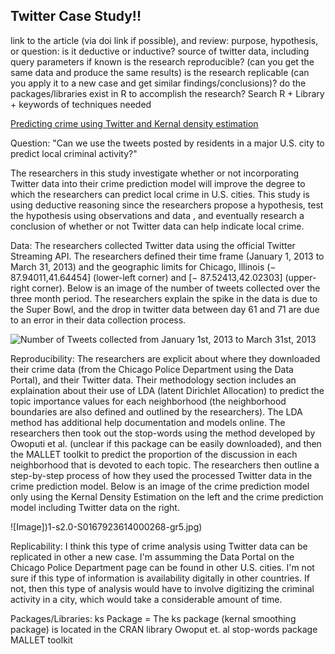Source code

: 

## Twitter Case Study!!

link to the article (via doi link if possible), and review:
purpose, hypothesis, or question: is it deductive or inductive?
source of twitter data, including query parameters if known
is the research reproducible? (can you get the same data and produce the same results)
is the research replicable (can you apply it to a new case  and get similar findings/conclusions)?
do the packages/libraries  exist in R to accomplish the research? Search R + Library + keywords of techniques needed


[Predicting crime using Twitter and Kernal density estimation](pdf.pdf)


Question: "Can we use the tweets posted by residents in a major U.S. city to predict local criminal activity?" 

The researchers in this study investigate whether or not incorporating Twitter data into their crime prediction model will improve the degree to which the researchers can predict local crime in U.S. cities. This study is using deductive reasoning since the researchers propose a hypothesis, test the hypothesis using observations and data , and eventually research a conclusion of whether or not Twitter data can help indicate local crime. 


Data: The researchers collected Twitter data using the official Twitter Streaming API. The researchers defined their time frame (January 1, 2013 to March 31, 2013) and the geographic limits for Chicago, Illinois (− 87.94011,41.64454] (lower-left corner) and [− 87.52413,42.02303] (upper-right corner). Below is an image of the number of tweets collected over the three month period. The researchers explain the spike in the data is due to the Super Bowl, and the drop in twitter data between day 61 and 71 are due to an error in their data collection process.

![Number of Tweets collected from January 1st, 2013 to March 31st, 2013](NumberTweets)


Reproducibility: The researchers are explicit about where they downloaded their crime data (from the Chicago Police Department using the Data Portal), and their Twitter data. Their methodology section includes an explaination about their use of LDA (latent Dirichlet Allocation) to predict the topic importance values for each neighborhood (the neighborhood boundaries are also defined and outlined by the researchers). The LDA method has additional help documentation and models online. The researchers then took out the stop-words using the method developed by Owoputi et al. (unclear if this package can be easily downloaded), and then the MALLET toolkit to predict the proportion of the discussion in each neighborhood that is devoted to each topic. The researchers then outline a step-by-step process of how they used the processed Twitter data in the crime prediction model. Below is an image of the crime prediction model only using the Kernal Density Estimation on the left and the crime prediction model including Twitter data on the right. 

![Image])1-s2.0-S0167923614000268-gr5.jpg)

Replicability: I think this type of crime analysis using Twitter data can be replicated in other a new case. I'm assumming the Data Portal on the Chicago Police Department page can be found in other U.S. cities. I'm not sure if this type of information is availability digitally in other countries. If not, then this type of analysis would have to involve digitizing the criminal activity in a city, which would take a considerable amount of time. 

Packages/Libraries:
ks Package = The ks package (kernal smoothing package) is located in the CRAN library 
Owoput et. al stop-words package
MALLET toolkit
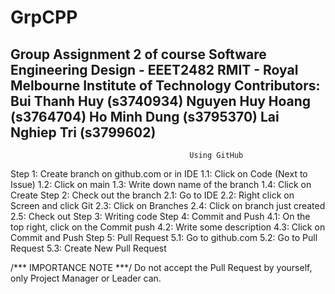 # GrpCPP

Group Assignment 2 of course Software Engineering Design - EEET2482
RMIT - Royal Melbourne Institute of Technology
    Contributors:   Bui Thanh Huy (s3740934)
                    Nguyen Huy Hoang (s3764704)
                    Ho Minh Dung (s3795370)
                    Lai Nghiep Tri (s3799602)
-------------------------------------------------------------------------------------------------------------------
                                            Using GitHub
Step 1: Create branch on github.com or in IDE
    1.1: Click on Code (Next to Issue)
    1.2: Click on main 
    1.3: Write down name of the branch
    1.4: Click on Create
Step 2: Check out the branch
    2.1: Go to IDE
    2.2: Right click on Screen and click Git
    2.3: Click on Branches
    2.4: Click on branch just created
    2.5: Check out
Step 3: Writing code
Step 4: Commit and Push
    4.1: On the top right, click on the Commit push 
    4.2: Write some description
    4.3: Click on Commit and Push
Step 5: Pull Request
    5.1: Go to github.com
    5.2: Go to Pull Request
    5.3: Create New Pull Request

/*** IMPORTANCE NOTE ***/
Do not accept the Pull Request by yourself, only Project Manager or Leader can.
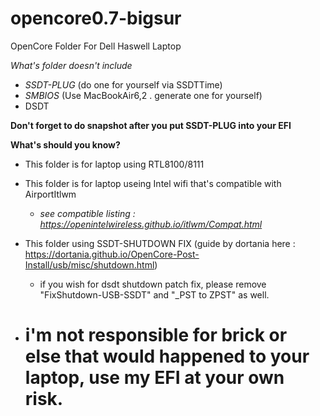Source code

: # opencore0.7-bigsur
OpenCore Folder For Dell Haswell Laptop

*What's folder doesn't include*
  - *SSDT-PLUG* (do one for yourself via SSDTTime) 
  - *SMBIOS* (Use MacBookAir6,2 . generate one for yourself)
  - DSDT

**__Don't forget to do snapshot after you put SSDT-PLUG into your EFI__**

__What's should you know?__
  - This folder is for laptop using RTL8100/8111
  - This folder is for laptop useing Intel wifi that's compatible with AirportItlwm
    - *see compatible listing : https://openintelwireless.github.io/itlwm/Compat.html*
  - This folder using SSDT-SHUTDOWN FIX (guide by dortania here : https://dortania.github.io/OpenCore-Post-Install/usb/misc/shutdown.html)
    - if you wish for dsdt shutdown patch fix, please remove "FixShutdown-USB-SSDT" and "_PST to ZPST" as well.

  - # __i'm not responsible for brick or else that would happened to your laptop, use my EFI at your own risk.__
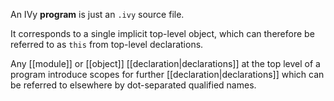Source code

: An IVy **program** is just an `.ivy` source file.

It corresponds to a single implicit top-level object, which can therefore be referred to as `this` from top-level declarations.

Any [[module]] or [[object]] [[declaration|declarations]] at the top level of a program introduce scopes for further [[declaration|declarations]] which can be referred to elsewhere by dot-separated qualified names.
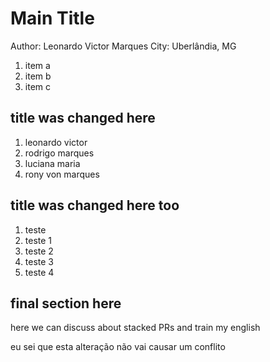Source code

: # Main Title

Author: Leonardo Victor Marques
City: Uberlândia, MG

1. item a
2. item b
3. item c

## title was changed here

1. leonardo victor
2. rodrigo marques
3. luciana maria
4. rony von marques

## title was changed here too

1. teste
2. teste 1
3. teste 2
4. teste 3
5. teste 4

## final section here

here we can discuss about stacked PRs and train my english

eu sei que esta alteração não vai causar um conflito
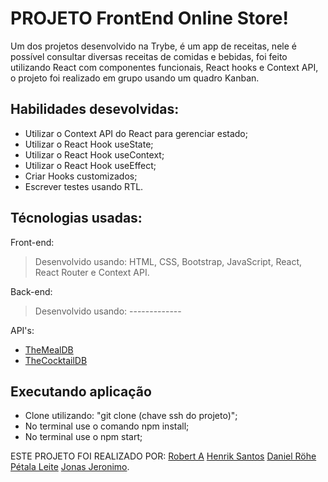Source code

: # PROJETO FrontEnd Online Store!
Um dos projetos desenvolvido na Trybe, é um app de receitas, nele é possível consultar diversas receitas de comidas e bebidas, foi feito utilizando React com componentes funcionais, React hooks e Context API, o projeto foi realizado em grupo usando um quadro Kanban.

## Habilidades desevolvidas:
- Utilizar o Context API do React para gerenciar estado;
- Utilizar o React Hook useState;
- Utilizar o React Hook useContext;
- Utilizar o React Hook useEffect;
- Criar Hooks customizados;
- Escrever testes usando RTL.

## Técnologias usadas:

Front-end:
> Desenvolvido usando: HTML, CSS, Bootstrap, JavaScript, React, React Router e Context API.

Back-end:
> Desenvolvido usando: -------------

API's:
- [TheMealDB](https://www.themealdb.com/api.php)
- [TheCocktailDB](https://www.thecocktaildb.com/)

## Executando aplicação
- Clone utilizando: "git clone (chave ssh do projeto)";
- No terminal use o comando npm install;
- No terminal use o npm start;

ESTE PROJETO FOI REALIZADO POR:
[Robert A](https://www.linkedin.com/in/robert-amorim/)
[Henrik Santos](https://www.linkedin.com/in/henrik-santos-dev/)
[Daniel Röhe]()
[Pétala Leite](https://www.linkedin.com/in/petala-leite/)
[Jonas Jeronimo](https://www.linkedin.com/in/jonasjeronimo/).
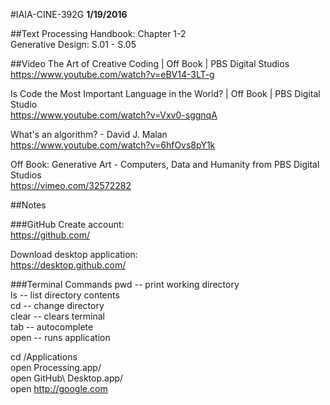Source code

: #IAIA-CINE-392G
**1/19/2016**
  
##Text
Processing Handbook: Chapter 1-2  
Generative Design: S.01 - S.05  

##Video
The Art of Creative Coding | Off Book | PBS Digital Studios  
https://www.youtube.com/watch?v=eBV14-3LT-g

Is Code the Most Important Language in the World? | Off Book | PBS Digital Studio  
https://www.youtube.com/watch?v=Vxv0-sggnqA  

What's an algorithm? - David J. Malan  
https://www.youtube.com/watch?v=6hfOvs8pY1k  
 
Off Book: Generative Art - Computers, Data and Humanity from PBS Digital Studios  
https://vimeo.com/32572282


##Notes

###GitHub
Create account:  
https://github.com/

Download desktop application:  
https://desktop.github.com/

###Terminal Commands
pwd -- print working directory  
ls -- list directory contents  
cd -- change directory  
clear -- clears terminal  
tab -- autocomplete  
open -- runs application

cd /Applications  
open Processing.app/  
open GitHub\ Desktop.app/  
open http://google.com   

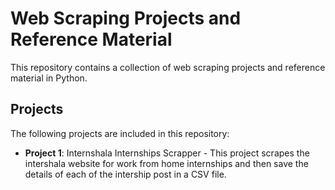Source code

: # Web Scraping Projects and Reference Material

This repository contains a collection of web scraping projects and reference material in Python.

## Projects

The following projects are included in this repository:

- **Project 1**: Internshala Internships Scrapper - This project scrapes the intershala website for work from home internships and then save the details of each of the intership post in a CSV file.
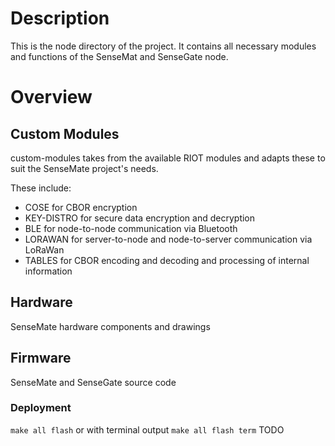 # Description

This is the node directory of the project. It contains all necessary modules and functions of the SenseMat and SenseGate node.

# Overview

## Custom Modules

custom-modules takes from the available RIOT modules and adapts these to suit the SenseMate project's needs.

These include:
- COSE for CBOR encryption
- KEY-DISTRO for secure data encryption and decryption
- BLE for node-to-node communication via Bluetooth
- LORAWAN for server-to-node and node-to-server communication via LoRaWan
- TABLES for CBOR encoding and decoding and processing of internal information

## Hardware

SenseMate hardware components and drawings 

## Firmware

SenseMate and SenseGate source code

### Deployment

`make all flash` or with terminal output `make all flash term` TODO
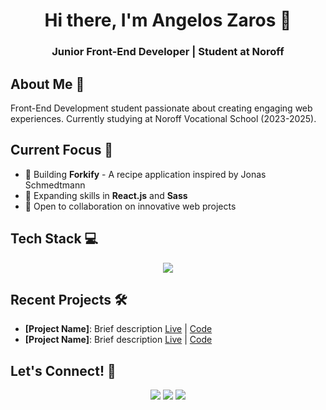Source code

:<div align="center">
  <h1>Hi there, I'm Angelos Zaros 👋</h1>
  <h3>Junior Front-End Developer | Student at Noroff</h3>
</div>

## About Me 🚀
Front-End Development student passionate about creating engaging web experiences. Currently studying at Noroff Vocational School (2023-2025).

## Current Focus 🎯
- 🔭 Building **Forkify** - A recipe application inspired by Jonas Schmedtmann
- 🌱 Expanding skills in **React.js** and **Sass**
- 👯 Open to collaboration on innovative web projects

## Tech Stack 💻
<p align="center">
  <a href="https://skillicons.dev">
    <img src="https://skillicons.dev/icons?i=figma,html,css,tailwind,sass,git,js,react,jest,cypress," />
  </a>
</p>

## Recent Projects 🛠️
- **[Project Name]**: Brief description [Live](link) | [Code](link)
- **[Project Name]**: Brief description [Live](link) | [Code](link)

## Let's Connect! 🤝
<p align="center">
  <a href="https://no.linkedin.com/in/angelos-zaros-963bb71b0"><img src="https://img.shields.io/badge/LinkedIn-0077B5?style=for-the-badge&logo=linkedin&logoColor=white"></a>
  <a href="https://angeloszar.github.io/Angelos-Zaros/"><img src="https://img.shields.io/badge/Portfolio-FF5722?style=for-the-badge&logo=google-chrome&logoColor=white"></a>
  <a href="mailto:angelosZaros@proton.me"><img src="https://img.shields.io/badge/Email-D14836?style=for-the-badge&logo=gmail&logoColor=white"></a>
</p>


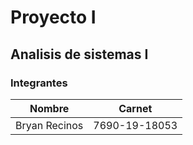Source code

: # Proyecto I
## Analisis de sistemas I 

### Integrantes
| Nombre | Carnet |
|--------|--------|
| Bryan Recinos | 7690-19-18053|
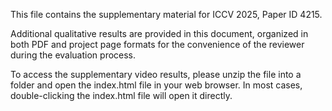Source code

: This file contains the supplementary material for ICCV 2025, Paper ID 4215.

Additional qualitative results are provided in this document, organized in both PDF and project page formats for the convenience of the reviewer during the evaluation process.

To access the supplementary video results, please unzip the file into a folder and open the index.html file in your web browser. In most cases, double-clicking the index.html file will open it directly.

=-=-=

### What is being asked
Look over the records above and copy each line that includes the string "please".

### Result below
    - if you wish for dsdt shutdown patch fix, please remove "FixShutdown-USB-SSDT" and "_PST to ZPST" as well.
To access the supplementary video results, please unzip the file into a folder and open the index.html file in your web browser. In most cases, double-clicking the index.html file will open it directly.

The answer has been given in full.